[Dataset entries]

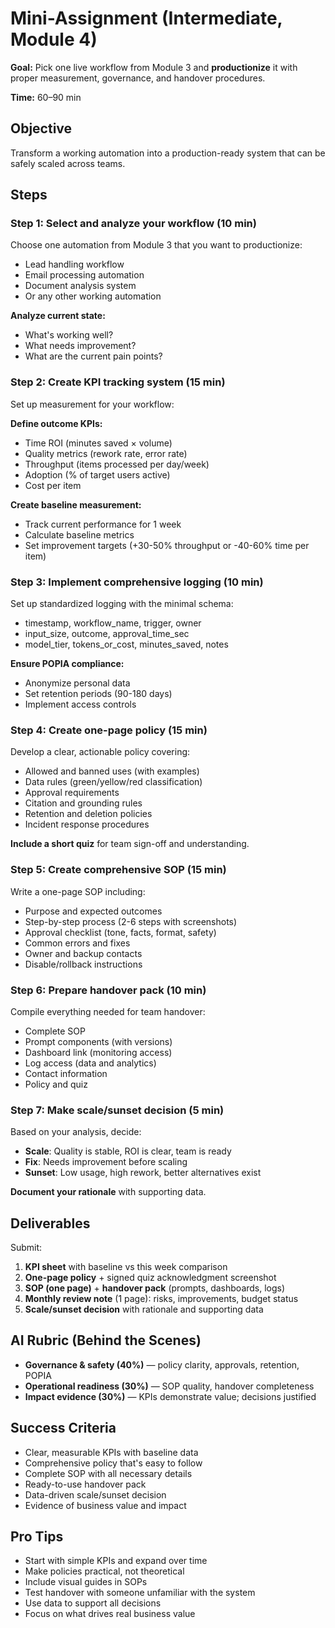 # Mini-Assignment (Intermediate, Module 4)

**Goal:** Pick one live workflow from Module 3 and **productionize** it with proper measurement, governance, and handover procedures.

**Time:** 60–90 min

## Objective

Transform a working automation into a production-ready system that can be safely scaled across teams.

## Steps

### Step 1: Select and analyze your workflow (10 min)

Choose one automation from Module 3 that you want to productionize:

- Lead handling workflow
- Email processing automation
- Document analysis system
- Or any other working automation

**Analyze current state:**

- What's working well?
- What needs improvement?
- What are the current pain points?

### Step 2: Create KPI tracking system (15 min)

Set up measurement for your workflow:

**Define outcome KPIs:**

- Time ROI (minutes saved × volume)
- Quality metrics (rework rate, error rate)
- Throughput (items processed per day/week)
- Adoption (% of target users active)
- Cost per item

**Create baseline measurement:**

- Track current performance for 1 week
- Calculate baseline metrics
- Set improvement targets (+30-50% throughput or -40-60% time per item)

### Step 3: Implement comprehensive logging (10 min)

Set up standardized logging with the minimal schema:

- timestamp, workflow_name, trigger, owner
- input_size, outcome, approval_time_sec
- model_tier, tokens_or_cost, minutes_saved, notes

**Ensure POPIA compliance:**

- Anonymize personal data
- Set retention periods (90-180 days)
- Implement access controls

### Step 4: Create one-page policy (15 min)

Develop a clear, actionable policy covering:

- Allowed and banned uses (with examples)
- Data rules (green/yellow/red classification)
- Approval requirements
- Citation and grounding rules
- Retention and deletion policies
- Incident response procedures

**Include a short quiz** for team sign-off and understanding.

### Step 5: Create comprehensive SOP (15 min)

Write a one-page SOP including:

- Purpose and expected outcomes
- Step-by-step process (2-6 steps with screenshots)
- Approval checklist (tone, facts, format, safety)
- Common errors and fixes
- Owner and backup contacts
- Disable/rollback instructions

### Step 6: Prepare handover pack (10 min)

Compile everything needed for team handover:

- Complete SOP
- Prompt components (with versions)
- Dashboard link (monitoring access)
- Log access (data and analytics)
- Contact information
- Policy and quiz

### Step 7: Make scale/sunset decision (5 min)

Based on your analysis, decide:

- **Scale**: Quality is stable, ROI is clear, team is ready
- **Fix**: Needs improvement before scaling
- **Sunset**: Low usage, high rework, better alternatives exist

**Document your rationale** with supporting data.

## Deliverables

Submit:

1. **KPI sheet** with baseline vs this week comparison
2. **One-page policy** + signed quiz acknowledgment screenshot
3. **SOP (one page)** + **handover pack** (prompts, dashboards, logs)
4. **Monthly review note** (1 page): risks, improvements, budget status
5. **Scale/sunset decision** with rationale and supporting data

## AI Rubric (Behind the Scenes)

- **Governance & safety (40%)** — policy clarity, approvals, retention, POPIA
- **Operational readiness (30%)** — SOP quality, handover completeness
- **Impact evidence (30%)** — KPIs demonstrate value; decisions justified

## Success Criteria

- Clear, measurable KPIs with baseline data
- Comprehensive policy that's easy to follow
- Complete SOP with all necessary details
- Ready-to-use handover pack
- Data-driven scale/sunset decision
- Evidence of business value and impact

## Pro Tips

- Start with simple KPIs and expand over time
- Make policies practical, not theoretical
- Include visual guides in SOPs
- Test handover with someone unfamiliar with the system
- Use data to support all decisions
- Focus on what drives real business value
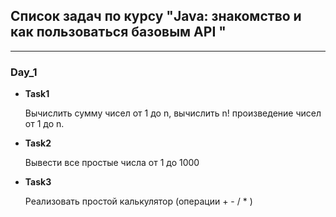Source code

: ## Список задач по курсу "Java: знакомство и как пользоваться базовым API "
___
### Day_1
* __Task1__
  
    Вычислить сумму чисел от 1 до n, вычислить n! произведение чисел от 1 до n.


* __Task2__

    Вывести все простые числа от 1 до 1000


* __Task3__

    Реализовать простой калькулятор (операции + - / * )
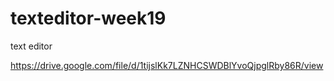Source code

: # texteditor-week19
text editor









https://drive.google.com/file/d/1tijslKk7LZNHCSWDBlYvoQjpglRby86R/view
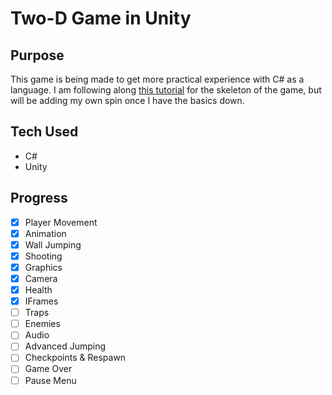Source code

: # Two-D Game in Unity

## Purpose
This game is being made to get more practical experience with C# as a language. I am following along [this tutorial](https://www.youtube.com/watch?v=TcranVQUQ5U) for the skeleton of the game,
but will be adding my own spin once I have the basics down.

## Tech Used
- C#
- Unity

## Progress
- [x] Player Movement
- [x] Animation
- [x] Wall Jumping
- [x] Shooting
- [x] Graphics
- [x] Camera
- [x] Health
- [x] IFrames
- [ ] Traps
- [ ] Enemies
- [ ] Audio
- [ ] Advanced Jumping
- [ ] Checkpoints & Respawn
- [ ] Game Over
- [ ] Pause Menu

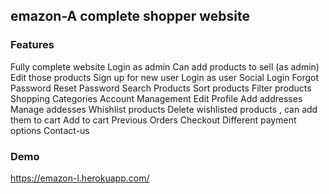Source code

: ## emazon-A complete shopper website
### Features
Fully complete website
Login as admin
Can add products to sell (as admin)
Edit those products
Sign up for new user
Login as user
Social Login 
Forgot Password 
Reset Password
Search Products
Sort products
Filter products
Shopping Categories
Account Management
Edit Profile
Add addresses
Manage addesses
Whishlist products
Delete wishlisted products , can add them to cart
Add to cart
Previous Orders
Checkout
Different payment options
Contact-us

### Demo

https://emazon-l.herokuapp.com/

**How to complete this task**.
Determine how many of the lines above hold the word "admin", and output that number by itself.

**Task result**.
2